Fig. 4: Electrochemical quality control at the roastery. The alternative text for this image may have been generated using AI. Full size image A single-blind assessment of four coffees roasted to the same specification, but one (sample 1) exhibiting negative flavors due to minor variation in roast parameters. Tukey’s honestly significant difference (HSD) ANOVA results reveal the measured wt.% TDS was statistically identical across all four samples (connecting letters † class); a wt.% TDS differences (insignificant) ranged from 0.002 ± 0.02 to 0.03 ± 0.02, with p = 0.999 to p = 0.462, respectively (n = 5). b The background-subtracted integrated cathodic area at –0.6 V for the first cycle, A 1 , was split into two distinct classes, † and ††, with sample 1 in class † and samples 2, 3, and 4 in class ††. c The differences between classes † and †† were 2.19 ± 0.40 µA V (1-2; p = 0.0002), 1.73 ± 0.40 µA V (1-4; p = 0.0024), and 1.64 ± 0.40 µA V (1-3; p = 0.0039). Differences between batches in the †† class (insignificant) ranged from 0.09 to 0.55 µA V (p = 0.996 to p = 0.529, respectively). The fouling was captured by normalizing the differences in charge passed between scans one and two, where all four samples were found to exhibit indistinguishable decreases in current with subsequent scans. A comprehensive comparison is presented in Supplementary Figs. 21 and 22. Box plots display the interquartile range (IQR), with whiskers indicating the minimum and maximum observed response values. Differences among treatments were evaluated using a two-sided comparison of means based on the studentized range statistic (q). Source data are provided as a Source data file.
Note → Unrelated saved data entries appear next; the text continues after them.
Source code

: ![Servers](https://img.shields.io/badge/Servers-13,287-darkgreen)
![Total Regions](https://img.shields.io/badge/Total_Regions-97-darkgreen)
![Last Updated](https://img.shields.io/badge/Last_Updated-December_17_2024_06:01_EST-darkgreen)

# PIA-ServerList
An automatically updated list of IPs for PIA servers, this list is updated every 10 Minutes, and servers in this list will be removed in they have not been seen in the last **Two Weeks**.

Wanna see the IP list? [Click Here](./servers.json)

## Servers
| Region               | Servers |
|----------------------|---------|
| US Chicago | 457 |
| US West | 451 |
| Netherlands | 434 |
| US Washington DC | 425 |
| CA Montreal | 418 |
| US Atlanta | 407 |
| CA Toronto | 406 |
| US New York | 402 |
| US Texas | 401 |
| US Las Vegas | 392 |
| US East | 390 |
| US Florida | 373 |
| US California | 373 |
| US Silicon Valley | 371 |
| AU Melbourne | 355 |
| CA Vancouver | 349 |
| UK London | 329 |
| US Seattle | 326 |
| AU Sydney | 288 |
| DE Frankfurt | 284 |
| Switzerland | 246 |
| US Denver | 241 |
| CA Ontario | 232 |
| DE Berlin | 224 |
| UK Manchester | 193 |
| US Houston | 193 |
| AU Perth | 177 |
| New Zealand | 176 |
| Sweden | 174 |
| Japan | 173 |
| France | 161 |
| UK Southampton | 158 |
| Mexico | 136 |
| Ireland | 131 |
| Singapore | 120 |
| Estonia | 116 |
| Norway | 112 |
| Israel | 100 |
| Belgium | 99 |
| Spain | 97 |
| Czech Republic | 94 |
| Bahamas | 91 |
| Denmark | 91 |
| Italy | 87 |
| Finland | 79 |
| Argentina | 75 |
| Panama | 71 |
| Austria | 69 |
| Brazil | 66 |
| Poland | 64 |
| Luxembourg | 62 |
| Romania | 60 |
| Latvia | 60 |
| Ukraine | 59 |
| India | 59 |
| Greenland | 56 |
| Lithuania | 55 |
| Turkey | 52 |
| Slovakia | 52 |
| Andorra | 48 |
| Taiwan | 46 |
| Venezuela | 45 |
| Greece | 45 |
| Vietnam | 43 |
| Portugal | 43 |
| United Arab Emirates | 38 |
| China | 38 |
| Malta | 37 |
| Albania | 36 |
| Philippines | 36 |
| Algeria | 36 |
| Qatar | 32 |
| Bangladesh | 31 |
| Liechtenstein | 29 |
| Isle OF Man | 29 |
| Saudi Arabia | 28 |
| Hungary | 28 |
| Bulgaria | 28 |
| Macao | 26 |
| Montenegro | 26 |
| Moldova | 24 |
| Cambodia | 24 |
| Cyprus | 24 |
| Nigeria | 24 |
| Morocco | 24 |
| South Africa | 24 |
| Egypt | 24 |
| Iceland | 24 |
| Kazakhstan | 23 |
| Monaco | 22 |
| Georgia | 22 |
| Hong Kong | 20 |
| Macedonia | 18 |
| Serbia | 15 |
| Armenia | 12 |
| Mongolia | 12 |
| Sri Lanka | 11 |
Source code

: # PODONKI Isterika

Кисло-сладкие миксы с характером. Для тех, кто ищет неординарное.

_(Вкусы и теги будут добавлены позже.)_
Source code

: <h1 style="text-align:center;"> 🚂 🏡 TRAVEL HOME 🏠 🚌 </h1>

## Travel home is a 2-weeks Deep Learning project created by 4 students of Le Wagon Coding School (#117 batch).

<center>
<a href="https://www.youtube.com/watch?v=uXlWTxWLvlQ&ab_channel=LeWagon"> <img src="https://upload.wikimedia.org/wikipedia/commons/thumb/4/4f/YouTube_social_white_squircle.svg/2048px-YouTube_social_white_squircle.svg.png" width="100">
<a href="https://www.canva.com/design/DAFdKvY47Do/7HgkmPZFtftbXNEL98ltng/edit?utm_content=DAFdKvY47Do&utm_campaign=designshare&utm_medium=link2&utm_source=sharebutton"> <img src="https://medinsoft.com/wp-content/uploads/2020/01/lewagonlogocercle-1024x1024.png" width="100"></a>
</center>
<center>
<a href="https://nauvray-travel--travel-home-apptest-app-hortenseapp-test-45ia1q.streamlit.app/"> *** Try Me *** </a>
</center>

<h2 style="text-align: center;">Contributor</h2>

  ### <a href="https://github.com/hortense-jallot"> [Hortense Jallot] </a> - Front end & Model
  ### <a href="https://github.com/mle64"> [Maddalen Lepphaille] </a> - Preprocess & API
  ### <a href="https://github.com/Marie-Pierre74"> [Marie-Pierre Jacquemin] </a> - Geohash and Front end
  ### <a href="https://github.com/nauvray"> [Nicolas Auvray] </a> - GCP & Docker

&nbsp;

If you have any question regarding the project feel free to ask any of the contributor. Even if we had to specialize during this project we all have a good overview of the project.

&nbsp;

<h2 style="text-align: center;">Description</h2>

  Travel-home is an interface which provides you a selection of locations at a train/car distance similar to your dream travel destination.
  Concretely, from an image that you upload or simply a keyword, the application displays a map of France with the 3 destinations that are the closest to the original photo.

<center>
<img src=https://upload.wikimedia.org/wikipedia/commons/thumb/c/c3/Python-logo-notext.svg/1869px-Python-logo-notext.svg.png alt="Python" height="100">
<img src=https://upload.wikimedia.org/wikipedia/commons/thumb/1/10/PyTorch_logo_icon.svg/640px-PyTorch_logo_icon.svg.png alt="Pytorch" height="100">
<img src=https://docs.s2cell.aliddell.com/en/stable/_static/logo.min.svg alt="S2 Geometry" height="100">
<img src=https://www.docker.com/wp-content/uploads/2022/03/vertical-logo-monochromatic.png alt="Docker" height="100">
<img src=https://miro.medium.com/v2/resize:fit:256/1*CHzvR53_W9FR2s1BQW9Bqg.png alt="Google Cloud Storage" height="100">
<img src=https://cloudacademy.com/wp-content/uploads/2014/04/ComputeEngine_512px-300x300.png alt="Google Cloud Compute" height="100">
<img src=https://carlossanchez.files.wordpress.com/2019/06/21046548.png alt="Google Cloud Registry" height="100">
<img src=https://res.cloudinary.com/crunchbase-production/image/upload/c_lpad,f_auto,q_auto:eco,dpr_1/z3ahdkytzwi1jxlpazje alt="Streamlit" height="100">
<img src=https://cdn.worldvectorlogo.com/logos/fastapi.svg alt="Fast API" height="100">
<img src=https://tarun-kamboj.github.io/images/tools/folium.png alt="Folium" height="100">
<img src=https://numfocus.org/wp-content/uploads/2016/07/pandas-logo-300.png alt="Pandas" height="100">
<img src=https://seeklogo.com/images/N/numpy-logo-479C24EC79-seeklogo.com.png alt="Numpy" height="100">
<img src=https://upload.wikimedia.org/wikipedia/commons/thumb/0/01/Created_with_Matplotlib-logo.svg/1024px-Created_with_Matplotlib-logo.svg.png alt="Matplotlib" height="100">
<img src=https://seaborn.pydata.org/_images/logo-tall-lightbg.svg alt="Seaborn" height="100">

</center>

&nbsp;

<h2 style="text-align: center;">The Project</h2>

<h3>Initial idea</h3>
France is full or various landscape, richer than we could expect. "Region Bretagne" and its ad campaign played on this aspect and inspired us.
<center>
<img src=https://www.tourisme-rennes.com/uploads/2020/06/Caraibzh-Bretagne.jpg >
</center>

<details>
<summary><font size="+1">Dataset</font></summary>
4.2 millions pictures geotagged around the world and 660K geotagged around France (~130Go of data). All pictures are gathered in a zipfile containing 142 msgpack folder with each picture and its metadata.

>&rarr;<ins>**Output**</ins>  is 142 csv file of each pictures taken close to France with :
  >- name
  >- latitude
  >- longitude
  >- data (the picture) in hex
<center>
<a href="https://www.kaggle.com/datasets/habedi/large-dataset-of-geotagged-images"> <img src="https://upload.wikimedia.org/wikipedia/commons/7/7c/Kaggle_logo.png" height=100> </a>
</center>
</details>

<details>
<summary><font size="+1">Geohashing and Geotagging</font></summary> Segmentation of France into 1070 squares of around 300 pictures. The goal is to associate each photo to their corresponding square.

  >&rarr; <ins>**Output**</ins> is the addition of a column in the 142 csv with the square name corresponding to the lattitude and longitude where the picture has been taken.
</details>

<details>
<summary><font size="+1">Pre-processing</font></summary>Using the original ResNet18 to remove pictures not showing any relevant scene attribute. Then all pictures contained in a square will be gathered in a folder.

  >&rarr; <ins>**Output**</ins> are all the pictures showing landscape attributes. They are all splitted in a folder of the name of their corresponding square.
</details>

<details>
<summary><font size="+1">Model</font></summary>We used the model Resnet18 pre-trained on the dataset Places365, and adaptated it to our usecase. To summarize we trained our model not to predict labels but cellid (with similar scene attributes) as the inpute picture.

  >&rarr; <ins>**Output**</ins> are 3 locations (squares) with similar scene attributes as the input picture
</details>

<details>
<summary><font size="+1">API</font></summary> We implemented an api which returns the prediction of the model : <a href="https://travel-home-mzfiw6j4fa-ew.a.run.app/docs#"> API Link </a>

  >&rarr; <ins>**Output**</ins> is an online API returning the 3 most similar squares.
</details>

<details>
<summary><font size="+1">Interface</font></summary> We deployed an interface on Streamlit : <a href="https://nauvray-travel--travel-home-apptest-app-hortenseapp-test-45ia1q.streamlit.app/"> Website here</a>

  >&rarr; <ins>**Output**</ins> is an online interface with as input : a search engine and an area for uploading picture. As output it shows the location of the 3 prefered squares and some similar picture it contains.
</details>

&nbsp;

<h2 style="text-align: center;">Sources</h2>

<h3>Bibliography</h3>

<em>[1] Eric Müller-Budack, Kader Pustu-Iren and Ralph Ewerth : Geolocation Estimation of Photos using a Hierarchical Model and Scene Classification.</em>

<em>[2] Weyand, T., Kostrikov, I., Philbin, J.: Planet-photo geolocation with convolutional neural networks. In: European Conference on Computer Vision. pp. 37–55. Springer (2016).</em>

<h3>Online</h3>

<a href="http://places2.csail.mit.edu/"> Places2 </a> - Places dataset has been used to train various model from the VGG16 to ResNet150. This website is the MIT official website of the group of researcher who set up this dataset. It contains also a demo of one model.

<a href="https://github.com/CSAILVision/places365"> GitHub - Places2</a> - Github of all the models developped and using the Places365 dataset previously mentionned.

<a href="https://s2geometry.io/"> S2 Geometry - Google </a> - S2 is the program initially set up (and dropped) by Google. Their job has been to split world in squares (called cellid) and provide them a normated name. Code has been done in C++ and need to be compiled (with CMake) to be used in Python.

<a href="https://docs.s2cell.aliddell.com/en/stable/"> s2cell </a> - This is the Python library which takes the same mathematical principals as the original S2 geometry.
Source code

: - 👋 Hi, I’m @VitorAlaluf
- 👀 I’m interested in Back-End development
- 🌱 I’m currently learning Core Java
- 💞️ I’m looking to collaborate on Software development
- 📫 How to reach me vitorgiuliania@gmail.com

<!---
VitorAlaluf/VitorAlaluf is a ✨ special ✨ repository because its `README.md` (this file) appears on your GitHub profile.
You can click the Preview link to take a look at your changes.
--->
Considering the findings in this paper, there is obvious upside to electrochemical assays of coffee extracts. Coffees can now be quality controlled and distinguished by their charge response—which is linked to the collection of molecules competing for the Pt surface—rather than the ensemble effect on refractive index. Given that we know that the response depends on the concentration of H+ (correlated with perceived acidity)62 but is suppressed by roast-dependent molecules in coffee like caffeine (bitter)63 and chlorogenic acid (astringent64, sour65), the electrochemical technique implicitly provides insights about flavor. Finally, this approach is sensitive to coffee composition and hence may find use in achieving desirable blends, detecting differences in seasonal crops, and resolving other high-fidelity coffee variables.